Match the tool to the job.
 
I simply remove the aperture from the sight and use the ghost ring, always. It's that good. But this is only with modern rifles.

All my front loaders have plain, notched rear sights and blade fronts. This is traditional and I can accept this additional challenge for the sake of historical accuracy.
 
The peep sight is by far the best way to go. anyone who has been in the military knows how to use one. If you have ever looked at the sights on the German 98 mauser and the rifle the Japs used during WWII and then looked at our M1 Grand you would see what advantage our boys had!

I keep my hunting appterure in the cap box and use the smaller one for target work. The Williams sight company makes lots of appetures of different sizes and for hunting you want a .125 or .150. Bow hunters all use peep sights today, so there is no reason we can't get them to work for us either.
 
Have already dropped off the .50 cal barrel @ the gunsmith to drill and tap for a peep @ the rear of the barrel...plan on using the larger hole for hunting...have a front sight with a white 1/16 bead on it...will let you know how it works when I get it back from the gunsmith! :v
 
And they use them at arms length which is what I had a question about before putting one on my .54 pistol.
I've used it for kids day when perhaps a couple hundred different kids will shoot it in rotation through out the day and they could hit with it with about 30 seconds of instruction.
I've never seen one on a hand gun before. MD
 
hanshi said:
I simply remove the aperture from the sight and use the ghost ring, always. It's that good. But this is only with modern rifles.

All my front loaders have plain, notched rear sights and blade fronts. This is traditional and I can accept this additional challenge for the sake of historical accuracy.

Peep sights were pretty common by the 1830s.
There are original Hawkens with peep sights or provisions for them, the Pistol Grip rifles have schuetzen types with one still having the sight. There is a picture of one in "Steel Canvas" or one of the "coffee table" books I have around here of a Hawken with a little tang sight base at the rear tang screw. There are several examples in the Museum in Cody.
Note the PG rifle.
P1030096.jpg


This one.
P1030184.jpg

There are others. Some are strap types with a long flat spring strap with a peep affixed something like this on one of my rifles.
P1040455.jpg

This is on a match rifle and peeps are allowed.
Dan
 
I go with a peep for hunting and just use the aperature mount hole. It's big but I find it is almost as accurate as a small aperature, I can see it in low light, and it gives a good "field of view".
 
I simply remove the aperture from the sight and use the ghost ring, always. It's that good.

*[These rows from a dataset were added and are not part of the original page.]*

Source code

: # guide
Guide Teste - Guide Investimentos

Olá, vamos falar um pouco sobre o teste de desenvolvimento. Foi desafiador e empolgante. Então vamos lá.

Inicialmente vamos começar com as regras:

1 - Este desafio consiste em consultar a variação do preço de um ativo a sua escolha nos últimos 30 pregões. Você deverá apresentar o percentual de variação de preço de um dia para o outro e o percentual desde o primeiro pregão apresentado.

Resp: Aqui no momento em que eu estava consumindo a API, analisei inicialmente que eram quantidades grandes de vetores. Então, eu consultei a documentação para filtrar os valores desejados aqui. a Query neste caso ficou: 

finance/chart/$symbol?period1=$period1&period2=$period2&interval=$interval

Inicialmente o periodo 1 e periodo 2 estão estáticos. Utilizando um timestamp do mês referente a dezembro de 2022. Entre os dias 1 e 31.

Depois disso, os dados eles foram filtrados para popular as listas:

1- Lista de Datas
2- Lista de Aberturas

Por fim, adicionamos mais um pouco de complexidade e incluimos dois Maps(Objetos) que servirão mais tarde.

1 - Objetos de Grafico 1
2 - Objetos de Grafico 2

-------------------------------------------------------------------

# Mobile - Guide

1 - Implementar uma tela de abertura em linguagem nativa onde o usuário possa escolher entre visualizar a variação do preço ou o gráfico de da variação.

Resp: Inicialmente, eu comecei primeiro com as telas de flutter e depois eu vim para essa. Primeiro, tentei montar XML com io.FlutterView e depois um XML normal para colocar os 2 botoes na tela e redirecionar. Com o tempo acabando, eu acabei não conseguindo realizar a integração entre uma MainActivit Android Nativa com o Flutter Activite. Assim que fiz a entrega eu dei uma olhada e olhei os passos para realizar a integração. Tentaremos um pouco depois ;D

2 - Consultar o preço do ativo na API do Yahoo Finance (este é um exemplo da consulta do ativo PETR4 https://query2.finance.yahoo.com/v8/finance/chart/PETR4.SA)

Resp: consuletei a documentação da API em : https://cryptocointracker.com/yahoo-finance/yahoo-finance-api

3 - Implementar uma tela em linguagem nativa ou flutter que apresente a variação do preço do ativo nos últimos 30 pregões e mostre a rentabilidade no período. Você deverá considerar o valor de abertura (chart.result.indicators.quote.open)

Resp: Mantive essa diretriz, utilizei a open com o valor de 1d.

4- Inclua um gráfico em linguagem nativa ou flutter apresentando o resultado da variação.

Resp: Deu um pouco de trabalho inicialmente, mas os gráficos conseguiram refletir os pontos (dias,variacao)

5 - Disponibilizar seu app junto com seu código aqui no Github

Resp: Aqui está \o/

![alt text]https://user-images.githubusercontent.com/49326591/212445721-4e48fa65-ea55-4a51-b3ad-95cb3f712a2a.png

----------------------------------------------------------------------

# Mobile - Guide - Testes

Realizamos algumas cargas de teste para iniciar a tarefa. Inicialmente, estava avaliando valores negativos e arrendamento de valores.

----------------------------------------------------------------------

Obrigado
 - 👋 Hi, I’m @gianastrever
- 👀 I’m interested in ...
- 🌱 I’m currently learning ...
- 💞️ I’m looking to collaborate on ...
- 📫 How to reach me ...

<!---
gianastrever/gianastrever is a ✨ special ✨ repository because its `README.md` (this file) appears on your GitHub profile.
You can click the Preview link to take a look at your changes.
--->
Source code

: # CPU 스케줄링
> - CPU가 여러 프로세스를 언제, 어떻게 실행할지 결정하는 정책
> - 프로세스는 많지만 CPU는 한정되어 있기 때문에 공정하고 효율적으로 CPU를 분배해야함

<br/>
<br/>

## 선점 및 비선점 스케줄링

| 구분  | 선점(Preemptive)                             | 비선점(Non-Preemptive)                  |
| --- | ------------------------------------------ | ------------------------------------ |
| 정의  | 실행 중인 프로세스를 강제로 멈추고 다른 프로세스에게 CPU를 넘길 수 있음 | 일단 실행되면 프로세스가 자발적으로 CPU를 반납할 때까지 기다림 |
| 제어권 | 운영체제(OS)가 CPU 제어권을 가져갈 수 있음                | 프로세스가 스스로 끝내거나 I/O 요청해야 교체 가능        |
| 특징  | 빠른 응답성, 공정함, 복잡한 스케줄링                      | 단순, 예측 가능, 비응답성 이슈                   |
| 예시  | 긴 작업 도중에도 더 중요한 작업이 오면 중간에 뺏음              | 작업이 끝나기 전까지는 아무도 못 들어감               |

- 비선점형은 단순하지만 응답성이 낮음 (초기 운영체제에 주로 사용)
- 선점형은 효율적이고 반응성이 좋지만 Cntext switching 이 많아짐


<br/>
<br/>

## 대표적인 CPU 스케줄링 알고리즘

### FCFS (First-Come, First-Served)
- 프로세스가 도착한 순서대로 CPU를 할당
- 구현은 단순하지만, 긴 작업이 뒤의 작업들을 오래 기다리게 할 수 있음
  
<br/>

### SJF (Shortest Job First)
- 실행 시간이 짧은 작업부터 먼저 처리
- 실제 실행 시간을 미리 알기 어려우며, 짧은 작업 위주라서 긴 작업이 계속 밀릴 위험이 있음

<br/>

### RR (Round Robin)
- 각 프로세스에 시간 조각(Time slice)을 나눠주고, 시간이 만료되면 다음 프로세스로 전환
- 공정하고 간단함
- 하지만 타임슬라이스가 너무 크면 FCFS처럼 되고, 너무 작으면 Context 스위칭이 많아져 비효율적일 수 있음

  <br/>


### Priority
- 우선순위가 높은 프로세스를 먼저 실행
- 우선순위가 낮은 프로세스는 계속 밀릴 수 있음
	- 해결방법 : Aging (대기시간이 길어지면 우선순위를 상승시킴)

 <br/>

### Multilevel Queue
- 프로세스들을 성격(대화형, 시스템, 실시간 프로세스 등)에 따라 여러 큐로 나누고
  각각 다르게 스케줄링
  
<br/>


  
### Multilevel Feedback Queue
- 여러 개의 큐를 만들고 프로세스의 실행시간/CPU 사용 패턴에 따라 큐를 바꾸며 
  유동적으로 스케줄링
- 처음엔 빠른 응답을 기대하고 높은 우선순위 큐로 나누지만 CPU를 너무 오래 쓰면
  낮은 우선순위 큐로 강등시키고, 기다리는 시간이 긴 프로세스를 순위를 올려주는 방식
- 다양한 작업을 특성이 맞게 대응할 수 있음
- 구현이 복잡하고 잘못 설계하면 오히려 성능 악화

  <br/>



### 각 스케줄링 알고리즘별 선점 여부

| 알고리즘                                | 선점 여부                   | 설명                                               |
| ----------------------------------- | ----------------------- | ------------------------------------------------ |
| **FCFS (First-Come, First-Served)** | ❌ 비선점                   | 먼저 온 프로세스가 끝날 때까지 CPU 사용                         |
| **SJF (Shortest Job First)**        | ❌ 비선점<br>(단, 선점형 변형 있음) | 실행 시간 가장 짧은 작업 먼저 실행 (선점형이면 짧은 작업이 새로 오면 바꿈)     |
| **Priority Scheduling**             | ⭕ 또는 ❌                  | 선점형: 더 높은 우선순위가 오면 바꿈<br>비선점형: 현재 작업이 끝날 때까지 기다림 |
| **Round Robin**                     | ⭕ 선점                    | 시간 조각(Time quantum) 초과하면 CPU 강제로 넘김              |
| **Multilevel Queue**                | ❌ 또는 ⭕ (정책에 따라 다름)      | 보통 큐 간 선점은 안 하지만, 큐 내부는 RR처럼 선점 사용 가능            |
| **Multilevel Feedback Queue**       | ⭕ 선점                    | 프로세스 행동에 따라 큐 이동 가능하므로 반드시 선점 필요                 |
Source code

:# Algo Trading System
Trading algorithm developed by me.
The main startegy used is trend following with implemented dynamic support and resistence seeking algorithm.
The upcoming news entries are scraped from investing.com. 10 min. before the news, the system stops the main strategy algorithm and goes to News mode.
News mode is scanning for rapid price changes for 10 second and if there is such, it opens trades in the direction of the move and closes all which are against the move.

I have read many articles on this subject over the years. It is widely held by many that the eye naturally centers the front sight in the rear apeture and/or ghost ring. Such a set up was very popular for hunting in the days before optics became the norm for modern rifles.
You may just be doing what comes naturally.
 
I'm just in the process of being converted to ML But, every modern rifle I own has either a peep, or a scope,2 scopes, and 3 peeps and, no kidding here, I prefer peep when hunting.With practice they come up and lock on faster that a scope. The trick is learning to shoot, or at least locate the target with both eyes open.